**Exercise description:** Each entry should be set down again verbatim, with the images omitted.

**Exercise input:**
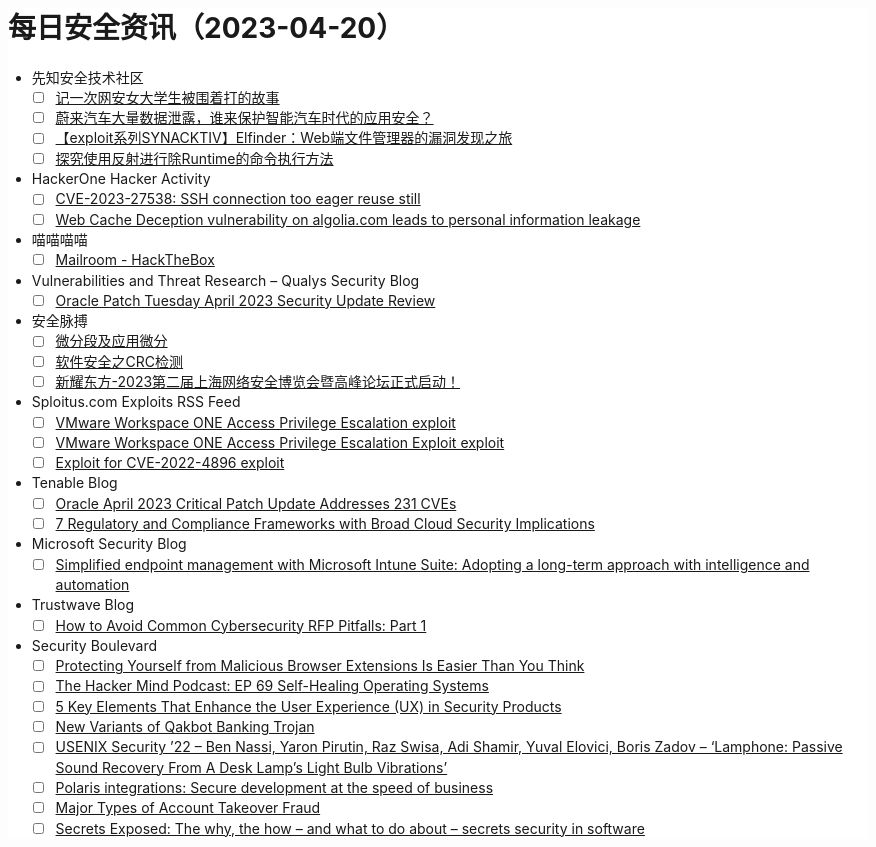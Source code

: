 # 每日安全资讯（2023-04-20）

- 先知安全技术社区
  - [ ] [记一次网安女大学生被围着打的故事](https://xz.aliyun.com/t/12449)
  - [ ] [蔚来汽车大量数据泄露，谁来保护智能汽车时代的应用安全？](https://xz.aliyun.com/t/12448)
  - [ ] [【exploit系列SYNACKTIV】Elfinder：Web端文件管理器的漏洞发现之旅](https://xz.aliyun.com/t/12447)
  - [ ] [探究使用反射进行除Runtime的命令执行方法](https://xz.aliyun.com/t/12446)
- HackerOne Hacker Activity
  - [ ] [CVE-2023-27538: SSH connection too eager reuse still](https://hackerone.com/reports/1912783)
  - [ ] [Web Cache Deception vulnerability on algolia.com leads to personal information leakage](https://hackerone.com/reports/1530066)
- 喵喵喵喵
  - [ ] [Mailroom - HackTheBox](https://darkwing.moe/2023/04/19/Mailroom-HackTheBox/)
- Vulnerabilities and Threat Research – Qualys Security Blog
  - [ ] [Oracle Patch Tuesday April 2023 Security Update Review](https://blog.qualys.com/category/vulnerabilities-threat-research/patch-tuesday)
- 安全脉搏
  - [ ] [微分段及应用微分](https://www.secpulse.com/archives/199190.html)
  - [ ] [软件安全之CRC检测](https://www.secpulse.com/archives/199212.html)
  - [ ] [新耀东方-2023第二届上海网络安全博览会暨高峰论坛正式启动！](https://www.secpulse.com/archives/199201.html)
- Sploitus.com Exploits RSS Feed
  - [ ] [VMware Workspace ONE Access Privilege Escalation exploit](https://sploitus.com/exploit?id=PACKETSTORM:171935&utm_source=rss&utm_medium=rss)
  - [ ] [VMware Workspace ONE Access Privilege Escalation Exploit exploit](https://sploitus.com/exploit?id=1337DAY-ID-38602&utm_source=rss&utm_medium=rss)
  - [ ] [Exploit for CVE-2022-4896 exploit](https://sploitus.com/exploit?id=A49EFA59-D0D8-5363-8193-CEC482F1DEA2&utm_source=rss&utm_medium=rss)
- Tenable Blog
  - [ ] [Oracle April 2023 Critical Patch Update Addresses 231 CVEs](https://www.tenable.com/blog/oracle-april-2023-critical-patch-update-addresses-231-cves)
  - [ ] [7 Regulatory and Compliance Frameworks with Broad Cloud Security Implications](https://www.tenable.com/blog/7-regulatory-and-compliance-frameworks-with-broad-cloud-security-implications)
- Microsoft Security Blog
  - [ ] [Simplified endpoint management with Microsoft Intune Suite: Adopting a long-term approach with intelligence and automation](https://www.microsoft.com/en-us/security/blog/2023/04/19/simplified-endpoint-management-with-microsoft-intune-suite-adopting-a-long-term-approach-with-intelligence-and-automation/)
- Trustwave Blog
  - [ ] [How to Avoid Common Cybersecurity RFP Pitfalls: Part 1](https://www.trustwave.com/en-us/resources/blogs/trustwave-blog/how-to-avoid-common-cybersecurity-rfp-pitfalls-part-1/)
- Security Boulevard
  - [ ] [Protecting Yourself from Malicious Browser Extensions Is Easier Than You Think](https://securityboulevard.com/2023/04/protecting-yourself-from-malicious-browser-extensions-is-easier-than-you-think/)
  - [ ] [The Hacker Mind Podcast: EP 69 Self-Healing Operating Systems](https://securityboulevard.com/2023/04/the-hacker-mind-podcast-ep-69-self-healing-operating-systems/)
  - [ ] [5 Key Elements That Enhance the User Experience (UX) in Security Products](https://securityboulevard.com/2023/04/5-key-elements-that-enhance-the-user-experience-ux-in-security-products/)
  - [ ] [New Variants of Qakbot Banking Trojan](https://securityboulevard.com/2023/04/new-variants-of-qakbot-banking-trojan/)
  - [ ] [USENIX Security ’22 – Ben Nassi, Yaron Pirutin, Raz Swisa, Adi Shamir, Yuval Elovici, Boris Zadov – ‘Lamphone: Passive Sound Recovery From A Desk Lamp’s Light Bulb Vibrations’](https://securityboulevard.com/2023/04/usenix-security-22-ben-nassi-yaron-pirutin-raz-swisa-adi-shamir-yuval-elovici-boris-zadov-lamphone-passive-sound-recovery-from-a-desk-lamps-light-bulb-vibrations/)
  - [ ] [Polaris integrations: Secure development at the speed of business](https://securityboulevard.com/2023/04/polaris-integrations-secure-development-at-the-speed-of-business/)
  - [ ] [Major Types of Account Takeover Fraud](https://securityboulevard.com/2023/04/major-types-of-account-takeover-fraud/)
  - [ ] [Secrets Exposed: The why, the how – and what to do about – secrets security in software](https://securityboulevard.com/2023/04/secrets-exposed-the-why-the-how-and-what-to-do-about-secrets-security-in-software/)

**Solution for this task:**
Source code

: # 每日安全资讯（2023-04-20）

- 先知安全技术社区
  - [ ] [记一次网安女大学生被围着打的故事](https://xz.aliyun.com/t/12449)
  - [ ] [蔚来汽车大量数据泄露，谁来保护智能汽车时代的应用安全？](https://xz.aliyun.com/t/12448)
  - [ ] [【exploit系列SYNACKTIV】Elfinder：Web端文件管理器的漏洞发现之旅](https://xz.aliyun.com/t/12447)
  - [ ] [探究使用反射进行除Runtime的命令执行方法](https://xz.aliyun.com/t/12446)
- HackerOne Hacker Activity
  - [ ] [CVE-2023-27538: SSH connection too eager reuse still](https://hackerone.com/reports/1912783)
  - [ ] [Web Cache Deception vulnerability on algolia.com leads to personal information leakage](https://hackerone.com/reports/1530066)
- 喵喵喵喵
  - [ ] [Mailroom - HackTheBox](https://darkwing.moe/2023/04/19/Mailroom-HackTheBox/)
- Vulnerabilities and Threat Research – Qualys Security Blog
  - [ ] [Oracle Patch Tuesday April 2023 Security Update Review](https://blog.qualys.com/category/vulnerabilities-threat-research/patch-tuesday)
- 安全脉搏
  - [ ] [微分段及应用微分](https://www.secpulse.com/archives/199190.html)
  - [ ] [软件安全之CRC检测](https://www.secpulse.com/archives/199212.html)
  - [ ] [新耀东方-2023第二届上海网络安全博览会暨高峰论坛正式启动！](https://www.secpulse.com/archives/199201.html)
- Sploitus.com Exploits RSS Feed
  - [ ] [VMware Workspace ONE Access Privilege Escalation exploit](https://sploitus.com/exploit?id=PACKETSTORM:171935&utm_source=rss&utm_medium=rss)
  - [ ] [VMware Workspace ONE Access Privilege Escalation Exploit exploit](https://sploitus.com/exploit?id=1337DAY-ID-38602&utm_source=rss&utm_medium=rss)
  - [ ] [Exploit for CVE-2022-4896 exploit](https://sploitus.com/exploit?id=A49EFA59-D0D8-5363-8193-CEC482F1DEA2&utm_source=rss&utm_medium=rss)
- Tenable Blog
  - [ ] [Oracle April 2023 Critical Patch Update Addresses 231 CVEs](https://www.tenable.com/blog/oracle-april-2023-critical-patch-update-addresses-231-cves)
  - [ ] [7 Regulatory and Compliance Frameworks with Broad Cloud Security Implications](https://www.tenable.com/blog/7-regulatory-and-compliance-frameworks-with-broad-cloud-security-implications)
- Microsoft Security Blog
  - [ ] [Simplified endpoint management with Microsoft Intune Suite: Adopting a long-term approach with intelligence and automation](https://www.microsoft.com/en-us/security/blog/2023/04/19/simplified-endpoint-management-with-microsoft-intune-suite-adopting-a-long-term-approach-with-intelligence-and-automation/)
- Trustwave Blog
  - [ ] [How to Avoid Common Cybersecurity RFP Pitfalls: Part 1](https://www.trustwave.com/en-us/resources/blogs/trustwave-blog/how-to-avoid-common-cybersecurity-rfp-pitfalls-part-1/)
- Security Boulevard
  - [ ] [Protecting Yourself from Malicious Browser Extensions Is Easier Than You Think](https://securityboulevard.com/2023/04/protecting-yourself-from-malicious-browser-extensions-is-easier-than-you-think/)
  - [ ] [The Hacker Mind Podcast: EP 69 Self-Healing Operating Systems](https://securityboulevard.com/2023/04/the-hacker-mind-podcast-ep-69-self-healing-operating-systems/)
  - [ ] [5 Key Elements That Enhance the User Experience (UX) in Security Products](https://securityboulevard.com/2023/04/5-key-elements-that-enhance-the-user-experience-ux-in-security-products/)
  - [ ] [New Variants of Qakbot Banking Trojan](https://securityboulevard.com/2023/04/new-variants-of-qakbot-banking-trojan/)
  - [ ] [USENIX Security ’22 – Ben Nassi, Yaron Pirutin, Raz Swisa, Adi Shamir, Yuval Elovici, Boris Zadov – ‘Lamphone: Passive Sound Recovery From A Desk Lamp’s Light Bulb Vibrations’](https://securityboulevard.com/2023/04/usenix-security-22-ben-nassi-yaron-pirutin-raz-swisa-adi-shamir-yuval-elovici-boris-zadov-lamphone-passive-sound-recovery-from-a-desk-lamps-light-bulb-vibrations/)
  - [ ] [Polaris integrations: Secure development at the speed of business](https://securityboulevard.com/2023/04/polaris-integrations-secure-development-at-the-speed-of-business/)
  - [ ] [Major Types of Account Takeover Fraud](https://securityboulevard.com/2023/04/major-types-of-account-takeover-fraud/)
  - [ ] [Secrets Exposed: The why, the how – and what to do about – secrets security in software](https://securityboulevard.com/2023/04/secrets-exposed-the-why-the-how-and-what-to-do-about-secrets-security-in-software/)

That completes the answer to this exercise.